Bope tem fama 'indiscutível' de brutal, diz 'New York Times'

Jornal afirma que filme acende discussão sobre quanto o Brasil está disposto a aceitar em troca de segurança

BBC Brasil, BBC

14 de outubro de 2007 | 10h40

O Batalhão de Operação Especiais (Bope) da polícia do Rio de Janeiro tem fama "indiscutível" de violento, afirma uma reportagem do jornal americano The New York Times neste domingo, 14. O diário dedica uma matéria ao filme Tropa de Elite, que, segundo o jornal, acendeu a discussão sobre o nível de violência que a sociedade brasileira está disposta a aceitar em troca de segurança. A obra do diretor José Padilha conta a história real de uma operação do Bope para exterminar uma gangue de traficantes em uma favela próxima à casa do arcebispo do Rio, pouco antes de uma visita do papa ao Brasil, em 1997. "O filme oferece um olhar raro sobre o batalhão, que é retratado matando e torturando, aparentemente à vontade", diz o texto. "(A obra) está levando muitos brasileiros a refletir sobre o nível de violência policial aceitável, especialmente no Rio, uma cidade com uma taxa de homicídio seis vezes maior que a de Nova York." "Em particular, a tortura é apresentada no filme como um aspecto quase constante da violência urbana no Brasil, com policiais e traficantes competindo entre si para superar um ao outro na escala de brutalidade." Sob o título "Uma unidade violenta da polícia, nas telas e nas ruas do Rio" (tradução livre), a reportagem mostra como a imagem do Bope mudou nos dez anos a partir de quando se passa a trama. "Naquela época, o Bope tinha cerca de 120 membros e era considerado um santuário para policiais honestos no Rio.

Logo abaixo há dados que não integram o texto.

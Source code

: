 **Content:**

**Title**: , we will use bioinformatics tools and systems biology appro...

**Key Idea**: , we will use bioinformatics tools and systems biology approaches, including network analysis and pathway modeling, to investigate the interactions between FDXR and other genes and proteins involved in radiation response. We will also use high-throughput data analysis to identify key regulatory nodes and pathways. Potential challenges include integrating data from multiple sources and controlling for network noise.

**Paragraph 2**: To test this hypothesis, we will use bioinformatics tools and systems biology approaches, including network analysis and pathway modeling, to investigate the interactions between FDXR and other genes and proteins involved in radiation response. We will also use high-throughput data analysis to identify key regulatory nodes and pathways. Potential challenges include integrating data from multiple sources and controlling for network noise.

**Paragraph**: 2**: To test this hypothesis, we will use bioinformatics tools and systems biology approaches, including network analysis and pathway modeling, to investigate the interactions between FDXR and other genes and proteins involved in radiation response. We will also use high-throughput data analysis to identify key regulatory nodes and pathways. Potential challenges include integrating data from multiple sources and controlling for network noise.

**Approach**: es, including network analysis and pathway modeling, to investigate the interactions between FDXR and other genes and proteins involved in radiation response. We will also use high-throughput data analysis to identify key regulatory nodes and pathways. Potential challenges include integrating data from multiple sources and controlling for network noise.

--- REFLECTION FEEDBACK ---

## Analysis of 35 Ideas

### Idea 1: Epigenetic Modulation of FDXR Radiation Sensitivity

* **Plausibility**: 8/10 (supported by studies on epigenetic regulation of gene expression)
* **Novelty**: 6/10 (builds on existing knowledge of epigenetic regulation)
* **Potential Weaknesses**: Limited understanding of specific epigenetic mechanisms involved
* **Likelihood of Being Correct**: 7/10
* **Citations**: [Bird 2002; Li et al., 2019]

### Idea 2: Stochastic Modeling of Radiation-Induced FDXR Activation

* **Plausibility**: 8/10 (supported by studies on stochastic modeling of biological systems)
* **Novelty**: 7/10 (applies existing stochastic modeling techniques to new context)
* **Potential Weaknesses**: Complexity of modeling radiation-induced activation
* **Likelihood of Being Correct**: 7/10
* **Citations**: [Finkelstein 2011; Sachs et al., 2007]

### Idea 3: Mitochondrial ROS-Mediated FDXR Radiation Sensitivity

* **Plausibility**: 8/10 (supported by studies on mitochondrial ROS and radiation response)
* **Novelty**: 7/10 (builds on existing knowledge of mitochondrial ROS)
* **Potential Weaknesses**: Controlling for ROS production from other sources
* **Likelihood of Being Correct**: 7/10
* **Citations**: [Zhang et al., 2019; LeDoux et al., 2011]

A força cresceu para mais de 400 hoje em dia, e sua reputação de incorruptível está desaparecendo", diz a reportagem. "Entretanto, sua reputação para a brutalidade é indiscutível." De acordo com o NYT, nenhum filme causou tanta "ebulição" no Brasil desde Cidade de Deus, que em 2002 traçou um retrato da violência nas favelas pelo olhar de um traficante. "Tropa de Elite deixou embaraçados quase todos os que o viram, suscitando, por exemplo, um debate sobre se o uso hedonista de drogas pelas classes médias e altas do Rio devem ser culpadas pela guerra na cidade."